En los Juegos Olímpicos de París 2024, los diplomas olímpicos son un reconocimiento para aquellos atletas que alcanzan el cuarto al octavo lugar en sus respectivas competiciones. Estos deportistas, aunque no logran una medalla, representan con orgullo a su país en uno de los eventos deportivos más importantes del mundo.
A diferencia de los medallistas que reciben significativos premios monetarios y un alto reconocimiento público, los deportistas colombianos que obtienen diplomas no reciben una compensación económica directa. La política de recompensas en Colombia está diseñada para premiar principalmente a quienes suben al podio, lo que marca una diferencia notable respecto a otros países donde se ofrecen incentivos también a quienes logran puestos destacados, aunque no obtengan medallas.

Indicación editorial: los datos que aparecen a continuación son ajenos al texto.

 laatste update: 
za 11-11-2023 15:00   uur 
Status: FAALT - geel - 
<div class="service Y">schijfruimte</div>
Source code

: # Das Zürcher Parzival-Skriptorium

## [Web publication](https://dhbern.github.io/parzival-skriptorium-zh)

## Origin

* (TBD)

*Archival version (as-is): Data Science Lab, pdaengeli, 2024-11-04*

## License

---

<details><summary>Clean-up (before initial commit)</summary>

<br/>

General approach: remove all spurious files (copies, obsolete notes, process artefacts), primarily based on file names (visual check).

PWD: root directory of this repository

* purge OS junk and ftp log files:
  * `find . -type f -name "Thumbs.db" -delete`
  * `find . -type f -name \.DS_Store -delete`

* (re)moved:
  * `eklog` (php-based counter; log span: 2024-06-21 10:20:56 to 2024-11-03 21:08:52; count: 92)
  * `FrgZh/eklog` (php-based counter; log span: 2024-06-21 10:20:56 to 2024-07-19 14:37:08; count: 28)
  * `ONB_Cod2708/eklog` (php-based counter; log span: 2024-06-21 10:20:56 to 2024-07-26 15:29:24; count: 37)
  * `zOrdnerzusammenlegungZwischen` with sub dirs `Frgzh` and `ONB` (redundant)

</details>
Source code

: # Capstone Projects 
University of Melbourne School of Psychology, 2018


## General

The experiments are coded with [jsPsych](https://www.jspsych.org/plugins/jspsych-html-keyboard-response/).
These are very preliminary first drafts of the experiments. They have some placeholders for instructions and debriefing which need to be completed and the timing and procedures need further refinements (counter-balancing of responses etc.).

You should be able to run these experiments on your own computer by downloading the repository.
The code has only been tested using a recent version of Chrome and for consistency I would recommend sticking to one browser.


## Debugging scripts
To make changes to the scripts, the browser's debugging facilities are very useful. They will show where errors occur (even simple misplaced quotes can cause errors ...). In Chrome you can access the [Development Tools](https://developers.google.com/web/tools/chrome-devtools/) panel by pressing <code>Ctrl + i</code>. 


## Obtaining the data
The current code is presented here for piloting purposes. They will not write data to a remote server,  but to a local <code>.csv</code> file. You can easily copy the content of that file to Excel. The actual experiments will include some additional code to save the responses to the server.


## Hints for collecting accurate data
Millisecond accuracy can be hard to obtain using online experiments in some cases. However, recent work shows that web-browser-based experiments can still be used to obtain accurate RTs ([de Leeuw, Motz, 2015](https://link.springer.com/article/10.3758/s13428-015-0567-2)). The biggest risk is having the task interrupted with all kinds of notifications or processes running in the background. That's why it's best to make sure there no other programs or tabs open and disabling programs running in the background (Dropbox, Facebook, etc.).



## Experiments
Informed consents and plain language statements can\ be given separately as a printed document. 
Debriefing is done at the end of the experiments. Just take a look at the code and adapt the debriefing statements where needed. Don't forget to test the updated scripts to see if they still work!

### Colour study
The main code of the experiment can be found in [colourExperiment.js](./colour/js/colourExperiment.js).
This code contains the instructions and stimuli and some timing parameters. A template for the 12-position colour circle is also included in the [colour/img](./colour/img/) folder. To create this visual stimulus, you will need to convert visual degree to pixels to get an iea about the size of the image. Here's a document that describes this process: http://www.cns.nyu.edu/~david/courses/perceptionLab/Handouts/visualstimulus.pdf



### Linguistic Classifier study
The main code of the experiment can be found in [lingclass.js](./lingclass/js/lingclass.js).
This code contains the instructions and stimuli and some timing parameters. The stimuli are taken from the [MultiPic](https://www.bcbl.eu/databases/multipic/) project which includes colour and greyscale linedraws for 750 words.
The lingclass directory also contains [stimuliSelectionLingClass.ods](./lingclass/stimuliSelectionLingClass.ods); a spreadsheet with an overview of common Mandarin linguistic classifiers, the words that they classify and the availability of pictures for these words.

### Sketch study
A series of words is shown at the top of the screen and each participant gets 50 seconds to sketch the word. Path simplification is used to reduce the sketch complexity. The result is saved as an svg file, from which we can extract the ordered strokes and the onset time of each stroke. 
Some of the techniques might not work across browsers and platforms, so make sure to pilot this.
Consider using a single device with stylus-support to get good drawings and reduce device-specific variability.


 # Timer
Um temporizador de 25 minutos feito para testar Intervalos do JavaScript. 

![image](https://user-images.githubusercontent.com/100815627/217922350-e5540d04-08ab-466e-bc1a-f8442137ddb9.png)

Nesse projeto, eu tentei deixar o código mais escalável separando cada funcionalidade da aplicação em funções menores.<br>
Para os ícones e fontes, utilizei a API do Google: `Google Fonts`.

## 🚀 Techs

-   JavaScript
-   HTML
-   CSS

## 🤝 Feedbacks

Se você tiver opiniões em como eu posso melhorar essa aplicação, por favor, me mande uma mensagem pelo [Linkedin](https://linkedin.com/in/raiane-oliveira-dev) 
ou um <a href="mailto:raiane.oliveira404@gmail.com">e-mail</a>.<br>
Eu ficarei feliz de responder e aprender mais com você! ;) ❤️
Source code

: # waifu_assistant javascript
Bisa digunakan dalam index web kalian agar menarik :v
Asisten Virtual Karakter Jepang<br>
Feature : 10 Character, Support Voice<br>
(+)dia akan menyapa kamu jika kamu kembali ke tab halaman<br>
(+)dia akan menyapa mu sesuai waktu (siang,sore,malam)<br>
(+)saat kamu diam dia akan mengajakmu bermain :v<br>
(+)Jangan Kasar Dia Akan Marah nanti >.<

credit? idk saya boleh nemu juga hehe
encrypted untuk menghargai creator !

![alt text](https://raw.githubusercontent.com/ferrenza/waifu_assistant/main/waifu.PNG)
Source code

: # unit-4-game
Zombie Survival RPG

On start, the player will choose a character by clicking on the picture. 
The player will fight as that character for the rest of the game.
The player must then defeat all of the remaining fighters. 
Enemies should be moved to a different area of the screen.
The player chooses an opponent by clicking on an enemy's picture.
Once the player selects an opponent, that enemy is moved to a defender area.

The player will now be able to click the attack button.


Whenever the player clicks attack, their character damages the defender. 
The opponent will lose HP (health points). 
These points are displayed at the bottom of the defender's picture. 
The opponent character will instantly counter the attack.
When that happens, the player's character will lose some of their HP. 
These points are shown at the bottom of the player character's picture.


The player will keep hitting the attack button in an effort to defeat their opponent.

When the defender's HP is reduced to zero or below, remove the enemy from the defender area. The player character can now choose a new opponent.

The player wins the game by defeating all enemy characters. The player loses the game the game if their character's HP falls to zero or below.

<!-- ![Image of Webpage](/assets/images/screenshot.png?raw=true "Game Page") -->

El honor de competir al más alto nivel y representar a Colombia en un evento de talla mundial es la mayor recompensa para estos atletas. Su desempeño es motivo de orgullo nacional, y su éxito se celebra en medios de comunicación y en eventos deportivos, aunque la falta de un incentivo económico directo ha generado inquietud en algunos sectores.
Este enfoque ha suscitado debates sobre si sería justo reconsiderar la política de recompensas para ofrecer algún tipo de incentivo a estos atletas que, pese a no ganar medallas, demuestran un rendimiento excepcional y contribuyen significativamente al prestigio del país en el ámbito deportivo internacional.